StepPhase marks whether a StepEvent is reported as a step's effect begins or after it ends.

const (
	// StepBegin is reported just before a step's external effect runs.
	StepBegin StepPhase = iota
	// StepEnd is reported after a step's external effect completes, carrying its outcome.
	StepEnd
)

type ToolCaller

type ToolCaller interface {
	Call(ctx context.Context, tool string, input json.RawMessage) (any, error)
}

ToolCaller performs the call steps of a flow: it invokes another tool or extension by name.
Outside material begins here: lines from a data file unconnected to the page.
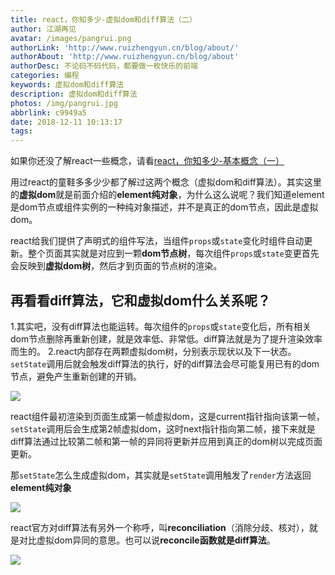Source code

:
 ```yaml
---
title: react，你知多少-虚拟dom和diff算法（二）
author: 江湖再见
avatar: /images/pangrui.png
authorLink: 'http://www.ruizhengyun.cn/blog/about/'
authorAbout: 'http://www.ruizhengyun.cn/blog/about'
authorDesc: 不论码不码代码，都要做一枚快乐的前端
categories: 编程
keywords: 虚拟dom和diff算法
description: 虚拟dom和diff算法
photos: /img/pangrui.jpg
abbrlink: c9949a5
date: 2018-12-11 10:13:17
tags:
---
```

如果你还没了解react一些概念，请看[react，你知多少-基本概念（一）](/blog/post/9590181f.html)

用过react的童鞋多多少少都了解过这两个概念（虚拟dom和diff算法）。其实这里的**虚拟dom**就是前面介绍的**element纯对象**，为什么这么说呢？我们知道element是dom节点或组件实例的一种纯对象描述，并不是真正的dom节点，因此是虚拟dom。

react给我们提供了声明式的组件写法，当组件`props`或`state`变化时组件自动更新。整个页面其实就是对应到一颗**dom节点树**，每次组件`props`或`state`变更首先会反映到**虚拟dom树**，然后才到页面的节点树的渲染。

## 再看看diff算法，它和虚拟dom什么关系呢？
1.其实吧，没有diff算法也能运转。每次组件的`props`或`state`变化后，所有相关dom节点删除再重新创建，就是效率低、非常低。diff算法就是为了提升渲染效率而生的。
2.react内部存在两颗虚拟dom树，分别表示现状以及下一状态。`setState`调用后就会触发diff算法的执行，好的diff算法会尽可能复用已有的dom节点，避免产生重新创建的开销。

![](./c9949a5/1.jpg)

react组件最初渲染到页面生成第一帧虚拟dom，这是current指针指向该第一帧，`setState`调用后会生成第2帧虚拟dom，这时next指针指向第二帧，接下来就是diff算法通过比较第二帧和第一帧的异同将更新并应用到真正的dom树以完成页面更新。

那`setState`怎么生成虚拟dom，其实就是`setState`调用触发了`render`方法返回**element纯对象**

![](./c9949a5/2.jpg)


react官方对diff算法有另外一个称呼，叫**reconciliation**（消除分歧、核对），就是对比虚拟dom异同的意思。也可以说**reconcile函数就是diff算法**。

![](https://juejin.im/post/5c0c7304f265da613e22106c#heading-14)
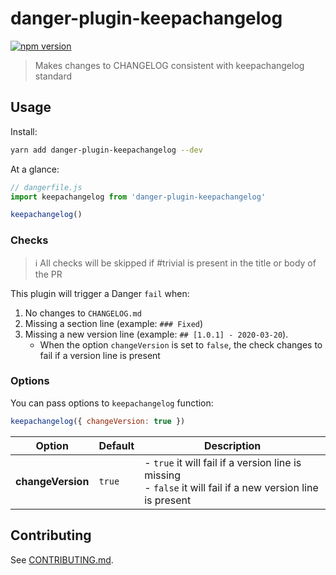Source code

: # danger-plugin-keepachangelog

[![npm version](https://badge.fury.io/js/danger-plugin-keepachangelog.svg)](https://badge.fury.io/js/danger-plugin-keepachangelog)

> Makes changes to CHANGELOG consistent with keepachangelog standard

## Usage

Install:

```sh
yarn add danger-plugin-keepachangelog --dev
```

At a glance:

```js
// dangerfile.js
import keepachangelog from 'danger-plugin-keepachangelog'

keepachangelog()
```

### Checks

> ℹ️ All checks will be skipped if #trivial is present in the title or body of the PR

This plugin will trigger a Danger `fail` when:

1. No changes to `CHANGELOG.md`
2. Missing a section line (example: `### Fixed`)
3. Missing a new version line (example: `## [1.0.1] - 2020-03-20`).
    - When the option `changeVersion` is set to `false`, the check changes to fail if a version line is present

### Options

You can pass options to `keepachangelog` function:

```js
keepachangelog({ changeVersion: true })
```

Option | Default | Description
---|---|---
**changeVersion** | `true` | - `true` it will fail if a version line is missing<br/>- `false` it will fail if a new version line is present

## Contributing

See [CONTRIBUTING.md](CONTRIBUTING.md).
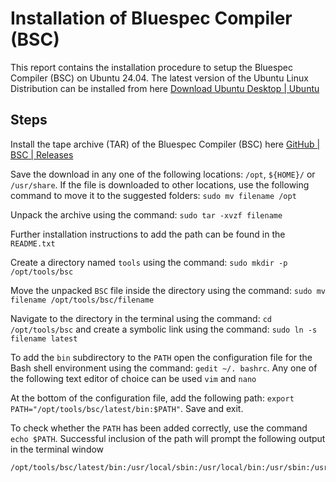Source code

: # Installation of Bluespec Compiler (BSC)
This report contains the installation procedure to setup the Bluespec Compiler (BSC) on Ubuntu 24.04. The latest version of the Ubuntu Linux Distribution can be installed from here [Download Ubuntu Desktop | Ubuntu](https://ubuntu.com/download/desktop)

## Steps

Install the tape archive (TAR) of the Bluespec Compiler (BSC) here [GitHub | BSC | Releases](https://github.com/B-Lang-org/bsc/releases) 

Save the download in any one of the following locations: `/opt`, `${HOME}/` or `/usr/share`. If the file is downloaded to other locations, use the following command to move it to the suggested folders: `sudo mv filename /opt`

Unpack the archive using the command: `sudo tar -xvzf filename`

Further installation instructions to add the path can be found in the `README.txt`

Create a directory named `tools` using the command: `sudo mkdir -p /opt/tools/bsc` 

Move the unpacked `BSC` file inside the directory using the command: `sudo mv filename /opt/tools/bsc/filename`

Navigate to the directory in the terminal using the command: `cd /opt/tools/bsc` and create a symbolic link using the command: `sudo ln -s filename latest`

To add the `bin` subdirectory to the `PATH` open the configuration file for the Bash shell environment using the command: `gedit ~/. bashrc`. Any one of the following text editor of choice can be used `vim` and `nano`

At the bottom of the configuration file, add the following path: `export PATH="/opt/tools/bsc/latest/bin:$PATH"`. Save and exit.

To check whether the `PATH` has been added correctly, use the command `echo $PATH`. Successful inclusion of the path will prompt the following output in the terminal window 
```
/opt/tools/bsc/latest/bin:/usr/local/sbin:/usr/local/bin:/usr/sbin:/usr/bin:/sbin:/bin:/usr/games:/usr/local/games:/snap/bin:/snap/bin
```








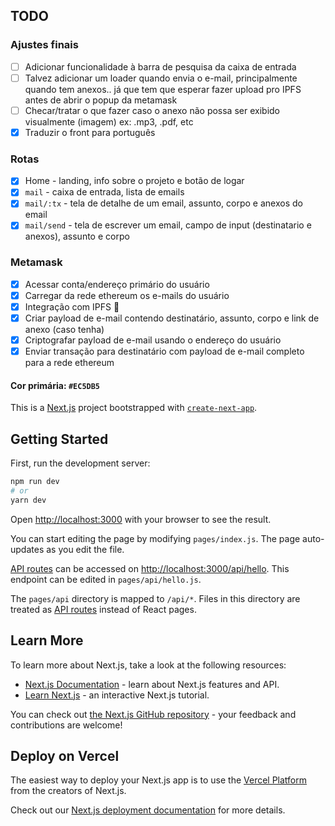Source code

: ## TODO

### Ajustes finais

- [ ] Adicionar funcionalidade à barra de pesquisa da caixa de entrada
- [ ] Talvez adicionar um loader quando envia o e-mail, principalmente quando tem anexos.. já que tem que esperar fazer upload pro IPFS antes de abrir o popup da metamask
- [ ] Checar/tratar o que fazer caso o anexo não possa ser exibido visualmente (imagem) ex: .mp3, .pdf, etc
- [x] Traduzir o front para português

### Rotas

- [x] Home - landing, info sobre o projeto e botão de logar
- [x] `mail` - caixa de entrada, lista de emails
- [x] `mail/:tx` - tela de detalhe de um email, assunto, corpo e anexos do email
- [x] `mail/send` - tela de escrever um email, campo de input (destinatario e anexos), assunto e corpo

### Metamask

- [x] Acessar conta/endereço primário do usuário
- [x] Carregar da rede ethereum os e-mails do usuário
- [x] Integração com IPFS 🎉
- [x] Criar payload de e-mail contendo destinatário, assunto, corpo e link de anexo (caso tenha)
- [x] Criptografar payload de e-mail usando o endereço do usuário
- [x] Enviar transação para destinatário com payload de e-mail completo para a rede ethereum

#### Cor primária: `#EC5DB5`

This is a [Next.js](https://nextjs.org/) project bootstrapped with [`create-next-app`](https://github.com/vercel/next.js/tree/canary/packages/create-next-app).

## Getting Started

First, run the development server:

```bash
npm run dev
# or
yarn dev
```

Open [http://localhost:3000](http://localhost:3000) with your browser to see the result.

You can start editing the page by modifying `pages/index.js`. The page auto-updates as you edit the file.

[API routes](https://nextjs.org/docs/api-routes/introduction) can be accessed on [http://localhost:3000/api/hello](http://localhost:3000/api/hello). This endpoint can be edited in `pages/api/hello.js`.

The `pages/api` directory is mapped to `/api/*`. Files in this directory are treated as [API routes](https://nextjs.org/docs/api-routes/introduction) instead of React pages.

## Learn More

To learn more about Next.js, take a look at the following resources:

- [Next.js Documentation](https://nextjs.org/docs) - learn about Next.js features and API.
- [Learn Next.js](https://nextjs.org/learn) - an interactive Next.js tutorial.

You can check out [the Next.js GitHub repository](https://github.com/vercel/next.js/) - your feedback and contributions are welcome!

## Deploy on Vercel

The easiest way to deploy your Next.js app is to use the [Vercel Platform](https://vercel.com/new?utm_medium=default-template&filter=next.js&utm_source=create-next-app&utm_campaign=create-next-app-readme) from the creators of Next.js.

Check out our [Next.js deployment documentation](https://nextjs.org/docs/deployment) for more details.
The host gates the call at the dispatch boundary, so a flow cannot call anything the run is not authorised for.

type TransformAction

type TransformAction struct {
	Source string            `json:"source,omitempty"`
	Value  string            `json:"value,omitempty"`
	Select map[string]string `json:"select,omitempty"`
	Filter string            `json:"filter,omitempty"`
	Map    string            `json:"map,omitempty"`
}

TransformAction reshapes Source (an expression yielding the input value) into a new value. Exactly one mode applies:

  • Value: yield the expression's result directly (extract / rename).
  • Select: build an object from outKey -> expression, each evaluated against the source bound as "it".
  • Filter (lists): keep elements where the expression is truthy, element as "it".
  • Map (lists): replace each element with the expression's result, element as "it".